Work to be completed: Among the records, which lines include "previousQuery"? List them.

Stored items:
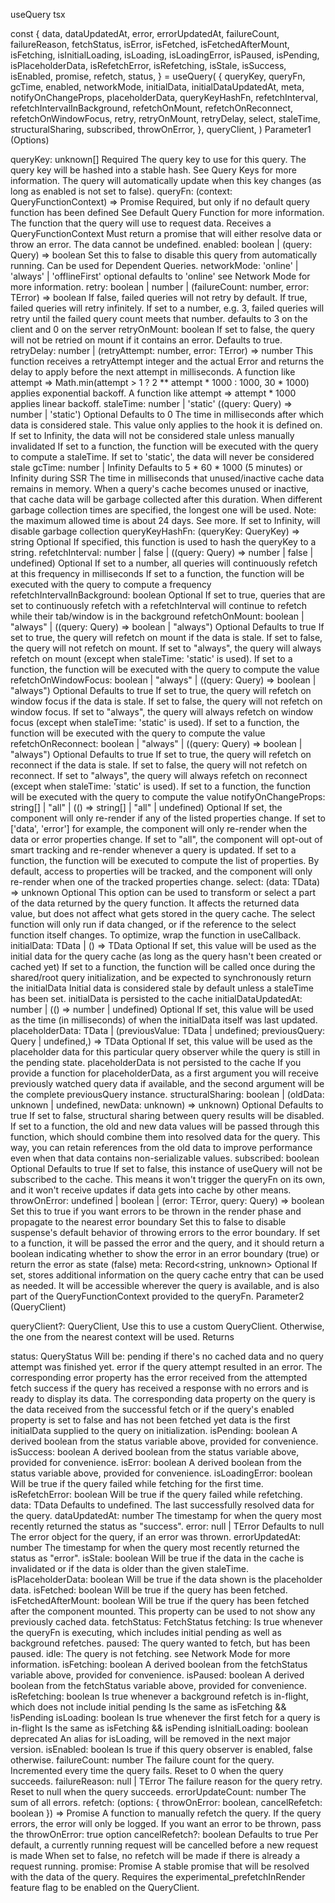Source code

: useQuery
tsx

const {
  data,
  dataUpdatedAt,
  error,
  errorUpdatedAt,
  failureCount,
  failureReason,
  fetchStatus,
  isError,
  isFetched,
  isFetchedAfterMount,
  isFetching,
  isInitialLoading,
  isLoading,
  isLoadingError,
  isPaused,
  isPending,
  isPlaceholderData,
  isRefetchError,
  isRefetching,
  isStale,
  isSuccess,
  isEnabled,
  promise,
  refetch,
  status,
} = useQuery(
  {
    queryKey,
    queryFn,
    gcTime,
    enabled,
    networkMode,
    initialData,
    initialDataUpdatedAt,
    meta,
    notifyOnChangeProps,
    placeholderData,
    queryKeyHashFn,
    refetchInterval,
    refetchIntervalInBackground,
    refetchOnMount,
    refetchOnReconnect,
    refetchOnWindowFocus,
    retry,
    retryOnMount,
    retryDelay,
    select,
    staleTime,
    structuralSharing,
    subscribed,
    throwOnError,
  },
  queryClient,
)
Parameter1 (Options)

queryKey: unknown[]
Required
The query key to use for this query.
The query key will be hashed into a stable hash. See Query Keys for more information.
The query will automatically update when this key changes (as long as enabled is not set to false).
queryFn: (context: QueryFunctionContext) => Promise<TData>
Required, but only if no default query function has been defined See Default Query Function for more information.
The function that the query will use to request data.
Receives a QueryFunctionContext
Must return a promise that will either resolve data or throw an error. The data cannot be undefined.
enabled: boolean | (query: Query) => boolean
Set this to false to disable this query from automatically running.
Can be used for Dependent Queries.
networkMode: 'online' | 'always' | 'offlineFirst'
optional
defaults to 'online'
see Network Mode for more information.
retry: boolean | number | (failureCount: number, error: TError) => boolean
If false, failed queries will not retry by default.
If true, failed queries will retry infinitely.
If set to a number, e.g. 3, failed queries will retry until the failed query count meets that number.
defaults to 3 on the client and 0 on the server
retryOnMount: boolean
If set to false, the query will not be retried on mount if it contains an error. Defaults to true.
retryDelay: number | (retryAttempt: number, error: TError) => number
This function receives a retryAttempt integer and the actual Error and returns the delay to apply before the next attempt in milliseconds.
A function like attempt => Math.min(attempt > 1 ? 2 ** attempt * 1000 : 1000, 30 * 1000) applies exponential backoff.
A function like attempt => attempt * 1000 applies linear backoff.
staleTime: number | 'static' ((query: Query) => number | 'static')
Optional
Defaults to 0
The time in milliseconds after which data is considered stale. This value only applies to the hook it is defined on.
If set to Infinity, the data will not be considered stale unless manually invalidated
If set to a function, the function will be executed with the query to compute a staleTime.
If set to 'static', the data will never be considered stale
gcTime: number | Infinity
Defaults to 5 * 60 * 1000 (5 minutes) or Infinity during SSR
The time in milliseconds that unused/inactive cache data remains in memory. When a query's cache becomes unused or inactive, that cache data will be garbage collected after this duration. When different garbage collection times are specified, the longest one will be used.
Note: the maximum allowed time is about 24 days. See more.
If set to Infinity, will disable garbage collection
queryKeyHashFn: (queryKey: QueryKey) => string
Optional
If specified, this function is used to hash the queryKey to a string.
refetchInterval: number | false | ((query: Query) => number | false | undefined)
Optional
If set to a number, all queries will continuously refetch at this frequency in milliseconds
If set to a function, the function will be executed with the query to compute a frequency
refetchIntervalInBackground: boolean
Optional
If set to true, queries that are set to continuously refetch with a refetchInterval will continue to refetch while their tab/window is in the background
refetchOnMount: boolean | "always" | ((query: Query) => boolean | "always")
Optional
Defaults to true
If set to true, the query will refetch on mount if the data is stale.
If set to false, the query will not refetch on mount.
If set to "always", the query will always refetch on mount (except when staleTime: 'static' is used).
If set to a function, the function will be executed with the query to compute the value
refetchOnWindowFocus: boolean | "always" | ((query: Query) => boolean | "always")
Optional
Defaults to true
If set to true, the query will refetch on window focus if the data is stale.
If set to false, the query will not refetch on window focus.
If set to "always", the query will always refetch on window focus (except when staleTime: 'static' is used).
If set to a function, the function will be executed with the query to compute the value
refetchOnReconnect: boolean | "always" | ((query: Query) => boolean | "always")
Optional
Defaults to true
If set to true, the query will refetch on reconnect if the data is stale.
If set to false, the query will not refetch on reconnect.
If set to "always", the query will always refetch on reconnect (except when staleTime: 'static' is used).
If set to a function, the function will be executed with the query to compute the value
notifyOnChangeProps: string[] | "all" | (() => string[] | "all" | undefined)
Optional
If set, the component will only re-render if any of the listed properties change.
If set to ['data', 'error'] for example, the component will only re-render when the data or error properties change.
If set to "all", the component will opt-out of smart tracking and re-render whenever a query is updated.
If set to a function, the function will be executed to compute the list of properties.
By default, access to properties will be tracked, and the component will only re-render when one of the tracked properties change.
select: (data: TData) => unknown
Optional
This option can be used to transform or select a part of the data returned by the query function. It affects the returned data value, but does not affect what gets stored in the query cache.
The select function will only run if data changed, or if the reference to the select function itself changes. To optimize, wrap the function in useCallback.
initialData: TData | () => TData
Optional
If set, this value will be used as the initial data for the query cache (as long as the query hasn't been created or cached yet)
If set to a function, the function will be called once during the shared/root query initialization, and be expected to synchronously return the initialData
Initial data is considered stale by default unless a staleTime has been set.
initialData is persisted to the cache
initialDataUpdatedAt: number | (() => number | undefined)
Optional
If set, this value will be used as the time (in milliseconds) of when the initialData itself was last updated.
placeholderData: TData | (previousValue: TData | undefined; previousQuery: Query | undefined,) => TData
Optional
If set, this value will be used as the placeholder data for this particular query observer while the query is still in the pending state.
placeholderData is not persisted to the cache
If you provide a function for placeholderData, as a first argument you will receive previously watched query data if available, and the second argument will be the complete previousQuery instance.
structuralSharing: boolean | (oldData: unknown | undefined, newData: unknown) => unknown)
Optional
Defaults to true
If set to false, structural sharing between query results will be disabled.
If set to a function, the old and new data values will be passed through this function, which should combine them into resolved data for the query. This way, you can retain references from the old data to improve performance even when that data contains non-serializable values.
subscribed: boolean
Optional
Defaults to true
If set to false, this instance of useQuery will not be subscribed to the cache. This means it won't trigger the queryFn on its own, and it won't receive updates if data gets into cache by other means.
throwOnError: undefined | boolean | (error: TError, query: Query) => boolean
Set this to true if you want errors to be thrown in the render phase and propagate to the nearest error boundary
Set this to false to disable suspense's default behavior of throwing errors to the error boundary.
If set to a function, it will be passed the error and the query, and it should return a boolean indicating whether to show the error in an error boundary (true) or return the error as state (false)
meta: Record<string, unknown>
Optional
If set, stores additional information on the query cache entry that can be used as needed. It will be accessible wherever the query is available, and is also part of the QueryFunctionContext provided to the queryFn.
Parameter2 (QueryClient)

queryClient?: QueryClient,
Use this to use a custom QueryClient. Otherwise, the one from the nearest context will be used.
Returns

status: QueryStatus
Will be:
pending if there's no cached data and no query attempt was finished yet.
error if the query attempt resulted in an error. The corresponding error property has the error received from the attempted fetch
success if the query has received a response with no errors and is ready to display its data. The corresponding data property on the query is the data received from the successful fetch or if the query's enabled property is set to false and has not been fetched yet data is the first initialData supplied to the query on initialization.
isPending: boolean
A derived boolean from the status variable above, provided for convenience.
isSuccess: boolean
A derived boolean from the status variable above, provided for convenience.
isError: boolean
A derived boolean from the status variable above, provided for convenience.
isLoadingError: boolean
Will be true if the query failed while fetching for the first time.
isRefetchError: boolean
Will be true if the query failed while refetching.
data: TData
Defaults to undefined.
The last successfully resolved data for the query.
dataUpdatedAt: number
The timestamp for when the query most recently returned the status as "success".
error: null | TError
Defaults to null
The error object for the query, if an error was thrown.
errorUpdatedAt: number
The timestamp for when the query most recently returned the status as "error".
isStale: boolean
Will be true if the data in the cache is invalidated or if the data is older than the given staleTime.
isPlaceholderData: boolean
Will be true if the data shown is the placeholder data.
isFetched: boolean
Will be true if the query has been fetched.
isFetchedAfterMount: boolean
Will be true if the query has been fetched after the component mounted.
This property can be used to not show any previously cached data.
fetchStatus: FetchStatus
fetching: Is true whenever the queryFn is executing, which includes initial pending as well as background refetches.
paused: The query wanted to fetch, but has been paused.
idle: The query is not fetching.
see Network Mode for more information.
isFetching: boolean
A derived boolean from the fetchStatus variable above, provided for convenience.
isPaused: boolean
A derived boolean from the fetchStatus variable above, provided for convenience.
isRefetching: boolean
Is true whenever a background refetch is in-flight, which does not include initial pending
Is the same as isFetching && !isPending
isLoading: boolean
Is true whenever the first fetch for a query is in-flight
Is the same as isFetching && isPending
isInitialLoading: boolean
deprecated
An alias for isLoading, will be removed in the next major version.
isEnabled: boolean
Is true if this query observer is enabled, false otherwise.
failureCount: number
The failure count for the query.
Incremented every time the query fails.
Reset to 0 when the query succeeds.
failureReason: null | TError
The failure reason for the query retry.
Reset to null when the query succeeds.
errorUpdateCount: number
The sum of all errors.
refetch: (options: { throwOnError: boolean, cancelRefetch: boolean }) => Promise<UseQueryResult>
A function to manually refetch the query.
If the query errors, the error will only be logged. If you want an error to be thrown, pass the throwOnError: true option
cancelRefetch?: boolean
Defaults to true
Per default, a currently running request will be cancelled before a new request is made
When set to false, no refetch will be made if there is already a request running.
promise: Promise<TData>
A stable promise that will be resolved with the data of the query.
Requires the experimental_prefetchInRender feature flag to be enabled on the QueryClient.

...

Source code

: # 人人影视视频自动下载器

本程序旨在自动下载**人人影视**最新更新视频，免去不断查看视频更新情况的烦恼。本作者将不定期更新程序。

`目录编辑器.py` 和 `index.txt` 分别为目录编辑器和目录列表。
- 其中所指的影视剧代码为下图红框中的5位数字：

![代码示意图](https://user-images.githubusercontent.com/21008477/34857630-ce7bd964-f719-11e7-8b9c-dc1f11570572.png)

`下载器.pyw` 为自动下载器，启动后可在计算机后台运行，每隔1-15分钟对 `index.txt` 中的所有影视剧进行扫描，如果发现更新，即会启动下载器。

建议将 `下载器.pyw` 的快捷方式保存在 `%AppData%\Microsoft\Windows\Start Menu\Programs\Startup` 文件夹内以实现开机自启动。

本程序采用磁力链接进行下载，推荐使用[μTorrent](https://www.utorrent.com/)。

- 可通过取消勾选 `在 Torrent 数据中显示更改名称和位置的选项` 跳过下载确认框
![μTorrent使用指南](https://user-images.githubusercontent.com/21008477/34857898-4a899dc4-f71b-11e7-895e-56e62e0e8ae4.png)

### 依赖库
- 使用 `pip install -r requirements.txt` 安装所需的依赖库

Answer below:
placeholderData: TData | (previousValue: TData | undefined; previousQuery: Query | undefined,) => TData
If you provide a function for placeholderData, as a first argument you will receive previously watched query data if available, and the second argument will be the complete previousQuery instance.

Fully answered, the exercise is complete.